Al-N, “American In The 21st Century” If you want to understand why I’m tired of sorting through promo CDs looking for something to review, I offer this quasi-protest song. Imagine listening to shit like this for an hour or so a day, times 17 years.
The Aluminum Group, “Love To Know” I have no context for this sad little number about absent friends, but damned if it doesn’t make me want to stop whatever I’m doing and gaze out the window at the piles of leaves in my front yard. And then to call the leaf guy to come take them away.
Amanda Ambrose, “(I Ain’t Singing) No More Sad Songs” I could listen to the verses of this song all day long, with their weird mix of Broadway, lo-fi rock and gutter R&B.; But damn if the bridge and chorus aren’t so blunt and bland that they all but ruins the song. Shades of “Cinematic.”

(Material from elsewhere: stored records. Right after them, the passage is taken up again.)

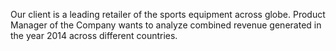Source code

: Our client is a leading retailer of the sports equipment across globe. Product Manager of the Company wants to analyze combined revenue generated in the year 2014 across different countries.
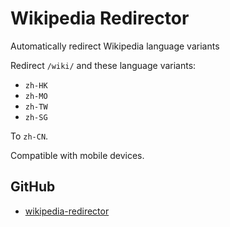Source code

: # Wikipedia Redirector

Automatically redirect Wikipedia language variants

Redirect `/wiki/` and these language variants:

- `zh-HK`
- `zh-MO`
- `zh-TW`
- `zh-SG`

To `zh-CN`.

Compatible with mobile devices.

## GitHub

- [wikipedia-redirector][github]

[github]: https://github.com/akiirui/userscript/tree/main/wikipedia-redirector
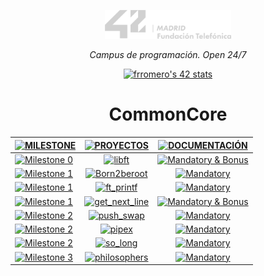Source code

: <p align="center" width="100%">
    <a href="42_Madrid/42"><img width="40%" src="42_Madrid/img/logo5.png"></a> </p>
<p align="center" width="100%"><i>Campus de programación. Open 24/7 </i></p>

<div align="center">

[![frromero's 42 stats](https://badge.mediaplus.ma/greenbinary/frromero?1337Badge=off&UM6P=off)](https://profile.intra.42.fr/users/frromero)

# CommonCore

|  [![MILESTONE](https://img.shields.io/badge/%20M%20I%20L%20E%20S%20T%20O%20N%20E%20-000000)](#) | [![PROYECTOS](https://img.shields.io/badge/%20P%20R%20O%20Y%20E%20C%20T%20O%20S%20-000000)](#) | [![DOCUMENTACIÓN](https://img.shields.io/badge/%20D%20O%20C%20U%20M%20E%20N%20T%20A%20C%20I%20Ó%20N%20-000000)](#) |
|------|:------------:|:------------------:|
| [![Milestone 0](https://img.shields.io/badge/%20%20Milestone%200%20-228B22)](#)  | [![libft](https://img.shields.io/badge/%20%20libft%20%20-228B22)](42_Madrid/0/) | [![Mandatory & Bonus](https://img.shields.io/badge/Mandatory%20&%20Bonus-228B22)](42_Madrid/0/) |
| [![Milestone 1](https://img.shields.io/badge/%20%20Milestone%201%20-4682B4)](#)  | [![Born2beroot](https://img.shields.io/badge/%20%20Born2beroot%20%20-4682B4)](42_Madrid/milestone_1/born2beroot) | [![Mandatory](https://img.shields.io/badge/Mandatory-4682B4)](42_Madrid/milestone_1/born2beroot) |
| [![Milestone 1](https://img.shields.io/badge/%20%20Milestone%201%20-4682B4)](#) | [![ft_printf](https://img.shields.io/badge/%20%20ft_printf%20%20-4682B4)](42_Madrid/milestone_1/printf/) | [![Mandatory](https://img.shields.io/badge/Mandatory-4682B4)](42_Madrid/milestone_1/printf/) |
| [![Milestone 1](https://img.shields.io/badge/%20%20Milestone%201%20-4682B4)](#) | [![get_next_line](https://img.shields.io/badge/%20%20get_next_line%20%20-4682B4)](42_Madrid/milestone_1/get_next_line/) | [![Mandatory & Bonus](https://img.shields.io/badge/Mandatory%20&%20Bonus-4682B4)](42_Madrid/milestone_1/get_next_line/) |
| [![Milestone 2](https://img.shields.io/badge/%20%20Milestone%202%20-1E90FF)](#)  | [![push_swap](https://img.shields.io/badge/%20%20push_swap%20%20-1E90FF)](42_Madrid/milestone_2/push_swap/) | [![Mandatory](https://img.shields.io/badge/Mandatory-1E90FF)](42_Madrid/milestone_2/push_swap/) |
| [![Milestone 2](https://img.shields.io/badge/%20%20Milestone%202%20-1E90FF)](#)  | [![pipex](https://img.shields.io/badge/%20%20pipex%20%20-1E90FF)](42_Madrid/milestone_2/pipex/) | [![Mandatory](https://img.shields.io/badge/Mandatory-1E90FF)](42_Madrid/milestone_2/pipex/) |
| [![Milestone 2](https://img.shields.io/badge/%20%20Milestone%202%20-1E90FF)](#)  | [![so_long](https://img.shields.io/badge/%20%20so_long%20%20-1E90FF)](42_Madrid/milestone_2/so_long/) | [![Mandatory](https://img.shields.io/badge/Mandatory-1E90FF)](42_Madrid/milestone_2/so_long/) |
| [![Milestone 3](https://img.shields.io/badge/%20%20Milestone%203%20-00008B)](#)  | [![philosophers](https://img.shields.io/badge/%20%20philosophers%20%20-00008B)](42_Madrid/milestone_3/philosophers/) | [![Mandatory](https://img.shields.io/badge/Mandatory-00008B)](42_Madrid/milestone_3/philosophers/) |


</div>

Listened to, unremarked upon: A, A.C. Newman, A.R. Kane, A.M. Interstate, ABC, Abigail Washburn, The Acacia Strain, Acetone, Acid House Kings, The Acorn, Actionslacks, Adam & The Ants, Adam Arcuragi, Adam Franklin, Adam Green, Adam Sandler, Adam Zwig, Addie Graham, Adem, Adrian Belew, Adrian Quesada, Adrienne Young, ADULT., The Adverts, Aereogramme, The Afghan Whigs, AFI, Afro-Celt Sound System, Afro-Mystik, Afterhours, Against Me!, Agatsuma, Aged In Harmony, Agent Sparks, Airiel, Air Miami, The Aislers Set, AK-MOMO, Akyra, Al Green, Al Kooper, Alabama Sacred Harp Singers, Alan Charing, Alan Hawkshaw, Alan Reeves, Alan Tew, Alanis Morissette, The Alarm, Albert Hammond Jr., Albion Country Band, The Album Leaf, Alex Chilton, Alex De Grassi, Alex Lukashevsky, Alexis Gideon, Alexis Weissenberg, Alfie, Aliccia BB, Alice Cooper, Alice Wonders, Alicia Bridges, Alison Krauss, All Night Radio, All Smiles, All Tomorrow’s Parties, The Alleghany Highlanders, Allen Clapp, Allen Toussaint, Allison Moorer, Altamont, Altar Boyz, Amandine, The Amboy Dukes, Ambulance Ltd., Amel Larriieux and Amelia White.